Time: 112 mins.
SYNOPSIS: Following a bomb scare in the 1960s that locked the Webers in their bomb shelter for 35 years, Adam Weber must venture out into Los Angeles and obtain food and supplies for his family, and a non-mutant wife for himself.
BOTTOM LINE: As much as I like Brendan Fraser, I have to wonder about his acting choices. The idea behind BLAST is quite interesting and ripe with comic potential. Unfortunately, it just isn't mined properly. Fraser gives a winning turn as a 35-year-old man who's spent his whole life in a bomb shelter with only his parents for company. Technically, he's a child of the 50s, which causes some obvious problems when he's finally allowed to go out into the world at the end of the 20th Century. However, how the filmmakers portray the "modern world" isn't half as funny as Fraser's reactions to it.
Spacek and Walken are amazingly funny as his Communist-fearing, manners-obsessed parents. They are the perfect 50s couple and adorable together. They give the film class and intelligence, which it sorely needs. What brings the film down is Silverstone's performance as Fraser's "modern girl" love interest. She just seems immensely bored with all the goings on. She's so good at being annoyed with Fraser's character that her sudden realization that she loves him is completely ridiculous. Sort of problem for a romantic comedy.

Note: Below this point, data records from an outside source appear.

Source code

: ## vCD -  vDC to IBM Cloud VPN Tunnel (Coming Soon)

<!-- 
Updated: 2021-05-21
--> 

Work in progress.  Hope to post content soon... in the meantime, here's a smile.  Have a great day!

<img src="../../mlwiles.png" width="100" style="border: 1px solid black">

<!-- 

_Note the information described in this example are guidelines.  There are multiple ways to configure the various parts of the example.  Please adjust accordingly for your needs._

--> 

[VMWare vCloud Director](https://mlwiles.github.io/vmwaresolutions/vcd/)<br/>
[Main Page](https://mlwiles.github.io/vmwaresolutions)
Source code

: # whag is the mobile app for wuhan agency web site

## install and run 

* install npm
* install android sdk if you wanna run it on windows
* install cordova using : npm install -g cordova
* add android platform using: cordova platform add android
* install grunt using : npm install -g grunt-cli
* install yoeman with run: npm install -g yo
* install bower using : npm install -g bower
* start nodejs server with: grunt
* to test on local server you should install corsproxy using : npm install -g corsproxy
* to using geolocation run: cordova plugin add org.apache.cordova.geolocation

Dave Foley brings some sorely needed amusement to their interactions as Silverstone's gay friend, who's trying to foster her romance with Fraser. It's too bad Adam wasn't gay. The film would have been a lot more interesting. Despite the lack of chemistry between the leads, the film's main problem is there are only so many fish out of water jokes to be told, so by the end of the film there's really nowhere for the story to go. The finale just fizzles out into this happy ending that's not remotely satisfying or believable. A cute idea that doesn't come together, but is amusing enough for mindless viewing, especially if you like Fraser.